Filter these entries down to lines holding "memory".

[[ Data shown, beginning ]]

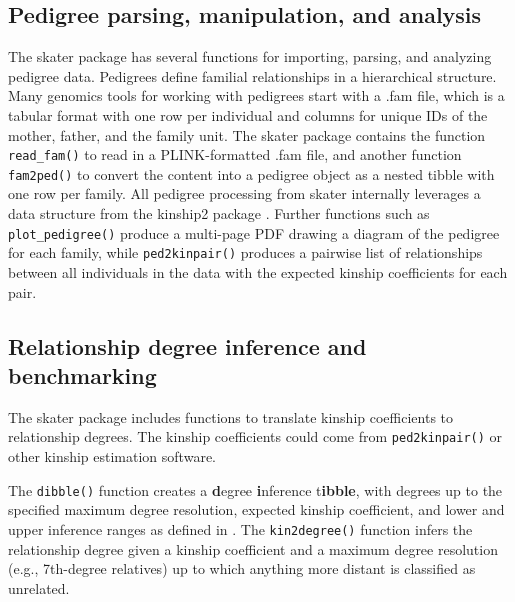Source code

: \documentclass{bioinfo}
\begin{document}
\subsection{Pedigree parsing, manipulation, and analysis}

The skater package has several functions for importing, parsing, and
analyzing pedigree data. Pedigrees define familial relationships in a
hierarchical structure. Many genomics tools for working with pedigrees
start with a .fam file, which is a tabular format with one row per
individual and columns for unique IDs of the mother, father, and the
family unit. The skater package contains the function
\texttt{read\_fam()} to read in a PLINK-formatted .fam file, and another
function \texttt{fam2ped()} to convert the content into a pedigree
object as a nested tibble with one row per family. All pedigree
processing from skater internally leverages a data structure from the
kinship2 package \citep{kinship2}. Further functions such as
\texttt{plot\_pedigree()} produce a multi-page PDF drawing a diagram of
the pedigree for each family, while \texttt{ped2kinpair()} produces a
pairwise list of relationships between all individuals in the data with
the expected kinship coefficients for each pair.

\subsection{Relationship degree inference and benchmarking}

The skater package includes functions to translate kinship coefficients
to relationship degrees. The kinship coefficients could come from
\texttt{ped2kinpair()} or other kinship estimation software.

The \texttt{dibble()} function creates a \textbf{d}egree
\textbf{i}nference t\textbf{ibble}, with degrees up to the specified
maximum degree resolution, expected kinship coefficient, and lower and
upper inference ranges as defined in \citet{manichaikul2010}. The
\texttt{kin2degree()} function infers the relationship degree given a
kinship coefficient and a maximum degree resolution (e.g., 7th-degree
relatives) up to which anything more distant is classified as unrelated.
\end{document}
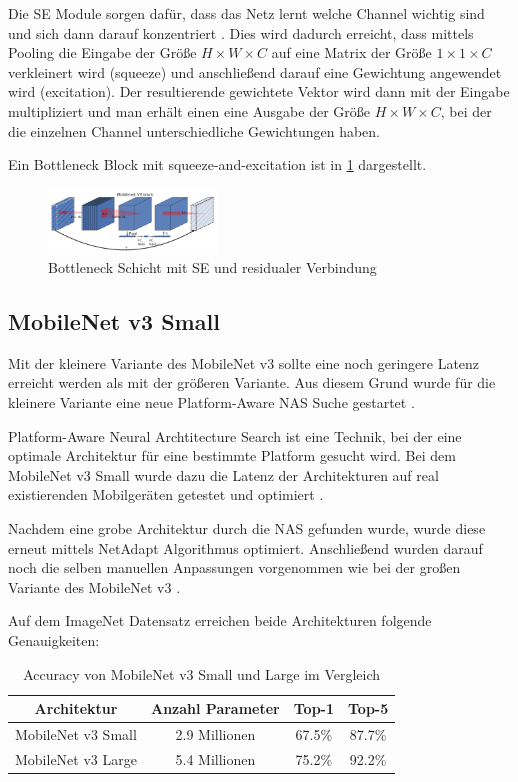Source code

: \documentclass[conference]{IEEEtran}
\begin{document}
Die SE Module sorgen dafür, dass das Netz lernt welche Channel wichtig sind und sich dann darauf konzentriert \cite{b4}. Dies wird dadurch erreicht, dass mittels Pooling die Eingabe der Größe $H \times W \times C$ auf eine Matrix der Größe $1 \times 1 \times C$ verkleinert wird (squeeze) und anschließend darauf eine Gewichtung angewendet wird (excitation). Der resultierende gewichtete Vektor wird dann mit der Eingabe multipliziert und man erhält einen eine Ausgabe der Größe $H \times W \times C$, bei der die einzelnen Channel unterschiedliche Gewichtungen haben.

Ein Bottleneck Block mit squeeze-and-excitation ist in \ref{f2} dargestellt.

\begin{figure}[htbp]
\centerline{\includegraphics[width=0.4\textwidth]{squeeze_and_excitation}}
\caption{Bottleneck Schicht mit SE und residualer Verbindung \cite{b6}}
\label{f2}
\end{figure}

\subsection{MobileNet v3 Small}
Mit der kleinere Variante des MobileNet v3 sollte eine noch geringere Latenz erreicht werden als mit der größeren Variante. Aus diesem Grund wurde für die kleinere Variante eine neue Platform-Aware NAS Suche gestartet \cite{b6}.

Platform-Aware Neural Archtitecture Search ist eine Technik, bei der eine optimale Architektur für eine bestimmte Platform gesucht wird. Bei dem MobileNet v3 Small wurde dazu die Latenz der Architekturen auf real existierenden Mobilgeräten getestet und optimiert \cite{b6}. 

Nachdem eine grobe Architektur durch die NAS gefunden wurde, wurde diese erneut mittels NetAdapt Algorithmus optimiert. Anschließend wurden darauf noch die selben manuellen Anpassungen vorgenommen wie bei der großen Variante des MobileNet v3 \cite{b6}.

Auf dem ImageNet Datensatz \cite{b3} erreichen beide Architekturen folgende Genauigkeiten:

\begin{table}[htbp]
\caption{Accuracy von MobileNet v3 Small und Large im Vergleich \cite{b6}}
\begin{center}
\begin{tabular}{|c|c|c|c|}
\hline
Architektur        & Anzahl Parameter & Top-1 & Top-5  \\
\hline
MobileNet v3 Small & 2.9 Millionen   & 67.5\% & 87.7\% \\
MobileNet v3 Large & 5.4 Millionen   & 75.2\% & 92.2\% \\
\hline
\end{tabular}
\end{center}
\end{table}
\end{document}
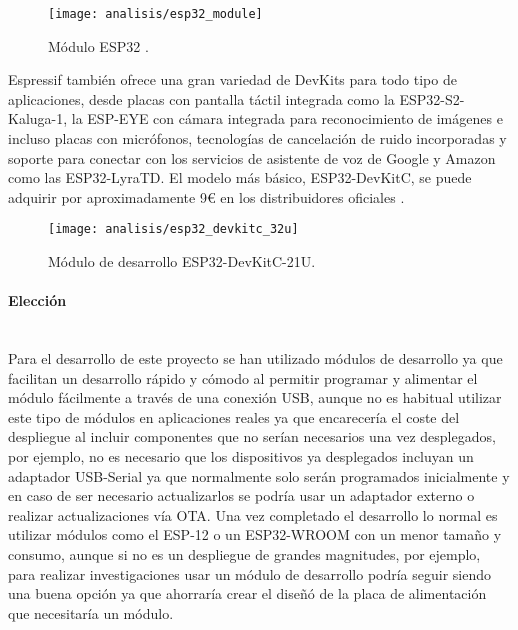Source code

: \documentclass[../proyecto.tex]{subfiles}
\begin{document}
\begin{figure}[H]
\centering
\texttt{[image: analisis/esp32\_module]}
\caption{Módulo ESP32  \cite{esp32_module}.}
\label{fig:esp32_module}
\end{figure}

Espressif también ofrece una gran variedad de DevKits para todo tipo de aplicaciones, desde placas con pantalla táctil integrada como la ESP32-S2-Kaluga-1, la ESP-EYE con cámara integrada para reconocimiento de imágenes e incluso placas con micrófonos, tecnologías de cancelación de ruido incorporadas y soporte para conectar con los servicios de asistente de voz de Google y Amazon como las ESP32-LyraTD. El modelo más básico, ESP32-DevKitC, se puede adquirir por aproximadamente 9€ en los distribuidores oficiales \cite{espressif_provider_digikey} \cite{espressif_provider_mouser}.\\

\begin{figure}[H]
\centering
\texttt{[image: analisis/esp32\_devkitc\_32u]}
\caption{Módulo de desarrollo ESP32-DevKitC-21U.}
\label{fig:esp32_devkitc_32u}
\end{figure}

\paragraph{Elección}\mbox{}\\

Para el desarrollo de este proyecto se han utilizado módulos de desarrollo ya que facilitan un desarrollo rápido y cómodo al permitir programar y alimentar el módulo fácilmente a través de una conexión USB, aunque no es habitual utilizar este tipo de módulos en aplicaciones reales ya que encarecería el coste del despliegue al incluir componentes que no serían necesarios una vez desplegados, por ejemplo, no es necesario que los dispositivos ya desplegados incluyan un adaptador USB-Serial ya que normalmente solo serán programados inicialmente y en caso de ser necesario actualizarlos se podría usar un adaptador externo o realizar actualizaciones vía OTA. Una vez completado el desarrollo lo normal es utilizar módulos como el ESP-12 o un ESP32-WROOM con un menor tamaño y consumo, aunque si no es un despliegue de grandes magnitudes, por ejemplo, para realizar investigaciones usar un módulo de desarrollo podría seguir siendo una buena opción ya que ahorraría crear el diseñó de la placa de alimentación que necesitaría un módulo.\\
\end{document}

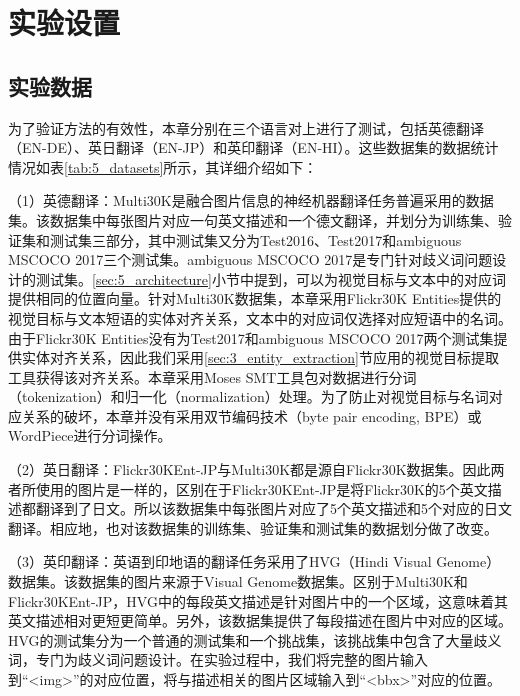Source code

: \section{实验设置}
\label{sec:5_setup}

\subsection{实验数据}
\label{sec:5_datasets}

为了验证方法的有效性，本章分别在三个语言对上进行了测试，包括英德翻译（EN-DE）、英日翻译（EN-JP）和英印翻译（EN-HI）。这些数据集的数据统计情况如表\ref{tab:5_datasets}所示，其详细介绍如下：

（1）{\sffamily 英德翻译：}Multi30K是融合图片信息的神经机器翻译任务普遍采用的数据集。该数据集中每张图片对应一句英文描述和一个德文翻译，并划分为训练集、验证集和测试集三部分，其中测试集又分为Test2016、Test2017和ambiguous MSCOCO 2017三个测试集。ambiguous MSCOCO 2017是专门针对歧义词问题设计的测试集。\ref{sec:5_architecture}小节中提到，可以为视觉目标与文本中的对应词提供相同的位置向量。针对Multi30K数据集，本章采用Flickr30K Entities提供的视觉目标与文本短语的实体对齐关系，文本中的对应词仅选择对应短语中的名词。由于Flickr30K Entities没有为Test2017和ambiguous MSCOCO 2017两个测试集提供实体对齐关系，因此我们采用\ref{sec:3_entity_extraction}节应用的视觉目标提取工具获得该对齐关系。本章采用Moses SMT\cite{44_koehn-etal-2007-moses}工具包对数据进行分词（tokenization）和归一化（normalization）处理。为了防止对视觉目标与名词对应关系的破坏，本章并没有采用双节编码技术\cite{27_sennrich-etal-2016-neural}（byte pair encoding, BPE）或WordPiece\cite{28_DBLP:journals/corr/WuSCLNMKCGMKSJL16}进行分词操作。

（2）{\sffamily 英日翻译：}Flickr30KEnt-JP与Multi30K都是源自Flickr30K数据集。因此两者所使用的图片是一样的，区别在于Flickr30KEnt-JP是将Flickr30K的5个英文描述都翻译到了日文。所以该数据集中每张图片对应了5个英文描述和5个对应的日文翻译。相应地，也对该数据集的训练集、验证集和测试集的数据划分做了改变。

（3）{\sffamily 英印翻译：}英语到印地语的翻译任务采用了HVG（Hindi Visual Genome）数据集。该数据集的图片来源于Visual Genome数据集。区别于Multi30K和Flickr30KEnt-JP，HVG中的每段英文描述是针对图片中的一个区域，这意味着其英文描述相对更短更简单。另外，该数据集提供了每段描述在图片中对应的区域。HVG的测试集分为一个普通的测试集和一个挑战集，该挑战集中包含了大量歧义词，专门为歧义词问题设计。在实验过程中，我们将完整的图片输入到“<img>”的对应位置，将与描述相关的图片区域输入到“<bbx>”对应的位置。

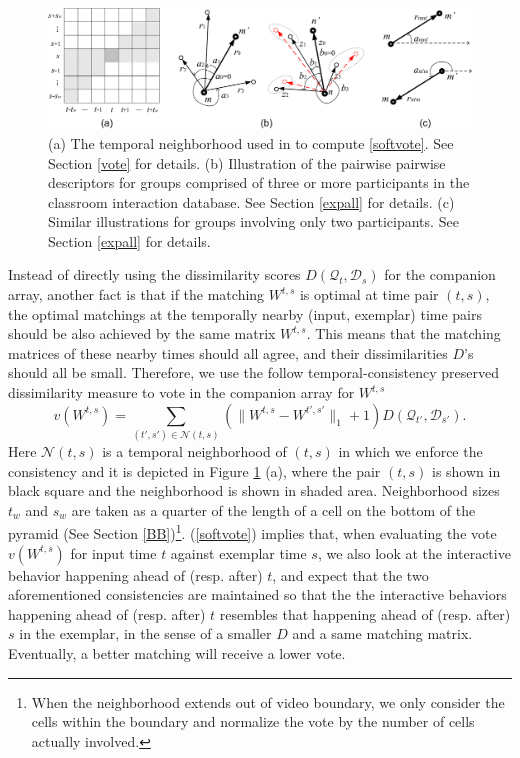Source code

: \begin{figure}[t]
\begin{center}
\includegraphics[scale=1.2]{all_illu.png}
\end{center}
\caption{(a) The temporal neighborhood used in to compute \ref{softvote}. See Section \ref{vote} for details. (b) Illustration of the pairwise pairwise descriptors for groups comprised of three or more participants in the classroom interaction database. See Section \ref{expall} for details. (c) Similar illustrations for groups involving only two participants. See Section \ref{expall} for details.}
\label{all_illu}
\end{figure}

Instead of directly using the dissimilarity scores $D(\mathcal{Q}_{t}, \mathcal{D}_{s})$ for the companion array, another fact is that if the matching $W^{t,s}$ is optimal at time pair $(t,s)$, the optimal matchings at the temporally nearby (input, exemplar) time pairs should be also achieved by the same matrix $W^{t,s}$. This means that the matching matrices of these nearby times should all agree, and their dissimilarities $D$'s should all be small. Therefore, we use the follow temporal-consistency preserved dissimilarity measure to vote in the companion array for $W^{t,s}$
\begin{equation}
\label{softvote}
v(W^{t,s})=\sum_{(t',s')\in\mathcal{N}(t,s)}(\|W^{t,s}-W^{t',s'}\|_{1}+1)D(\mathcal{Q}_{t'}, \mathcal{D}_{s'}).
\end{equation}
Here $\mathcal{N}(t,s)$ is a temporal neighborhood of $(t,s)$ in which we enforce the consistency and it is depicted in Figure \ref{all_illu} (a), where the pair $(t,s)$ is shown in black square and the neighborhood is shown in shaded area. Neighborhood sizes $t_{w}$ and $s_{w}$ are taken as a quarter of the length of a cell on the bottom of the pyramid (See Section \ref{BB})\footnote{When the neighborhood extends out of video boundary, we only consider the cells within the boundary and normalize the vote by the number of cells actually involved.}. (\ref{softvote}) implies that, when evaluating the vote $v(W^{t,s})$ for input time $t$ against exemplar time $s$, we also look at the interactive behavior happening ahead of (resp. after) $t$, and expect that the two aforementioned consistencies are maintained so that the the interactive behaviors happening ahead of (resp. after) $t$ resembles that happening ahead of (resp. after) $s$ in the exemplar, in the sense of a smaller $D$ and a same matching matrix. Eventually, a better matching will receive a lower vote. 

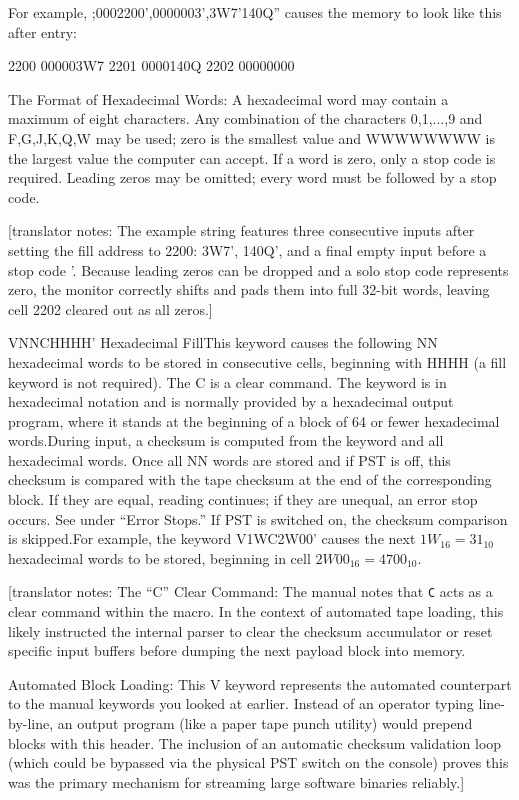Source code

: \documentclass{article}
\begin{document}
\begin{enumerate}
For example, ;0002200',0000003',3W7'140Q'' causes the memory to look like this after entry:

2200 000003W7
2201 0000140Q
2202 00000000

The Format of Hexadecimal Words:
A hexadecimal word may contain a maximum of eight characters. Any combination of the characters 0,1,...,9 and F,G,J,K,Q,W may be used; zero is the smallest value and WWWWWWWW is the largest value the computer can accept. If a word is zero, only a stop code is required. Leading zeros may be omitted; every word must be followed by a stop code.

[translator notes: The example string features three consecutive inputs after setting the fill address to 2200: 3W7', 140Q', and a final empty input before a stop code '. Because leading zeros can be dropped and a solo stop code represents zero, the monitor correctly shifts and pads them into full 32-bit words, leaving cell 2202 cleared out as all zeros.]

VNNCHHHH' Hexadecimal FillThis keyword causes the following NN hexadecimal words to be stored in consecutive cells, beginning with HHHH (a fill keyword is not required). The C is a clear command. The keyword is in hexadecimal notation and is normally provided by a hexadecimal output program, where it stands at the beginning of a block of 64 or fewer hexadecimal words.During input, a checksum is computed from the keyword and all hexadecimal words. Once all NN words are stored and if PST is off, this checksum is compared with the tape checksum at the end of the corresponding block. If they are equal, reading continues; if they are unequal, an error stop occurs. See under ``Error Stops.'' If PST is switched on, the checksum comparison is skipped.For example, the keyword V1WC2W00' causes the next $1W_{16} = 31_{10}$ hexadecimal words to be stored, beginning in cell $2W00_{16} = 4700_{10}$.

[translator notes: The ``C'' Clear Command: The manual notes that \texttt{C} acts as a clear command within the macro. In the context of automated tape loading, this likely instructed the internal parser to clear the checksum accumulator or reset specific input buffers before dumping the next payload block into memory.

Automated Block Loading: This V keyword represents the automated counterpart to the manual keywords you looked at earlier. Instead of an operator typing line-by-line, an output program (like a paper tape punch utility) would prepend blocks with this header. The inclusion of an automatic checksum validation loop (which could be bypassed via the physical PST switch on the console) proves this was the primary mechanism for streaming large software binaries reliably.]


\end{enumerate}
\end{document}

[[ Data shown, end ]]

Task response:
For example, ;0002200',0000003',3W7'140Q'' causes the memory to look like this after entry:
[translator notes: The ``C'' Clear Command: The manual notes that \texttt{C} acts as a clear command within the macro. In the context of automated tape loading, this likely instructed the internal parser to clear the checksum accumulator or reset specific input buffers before dumping the next payload block into memory.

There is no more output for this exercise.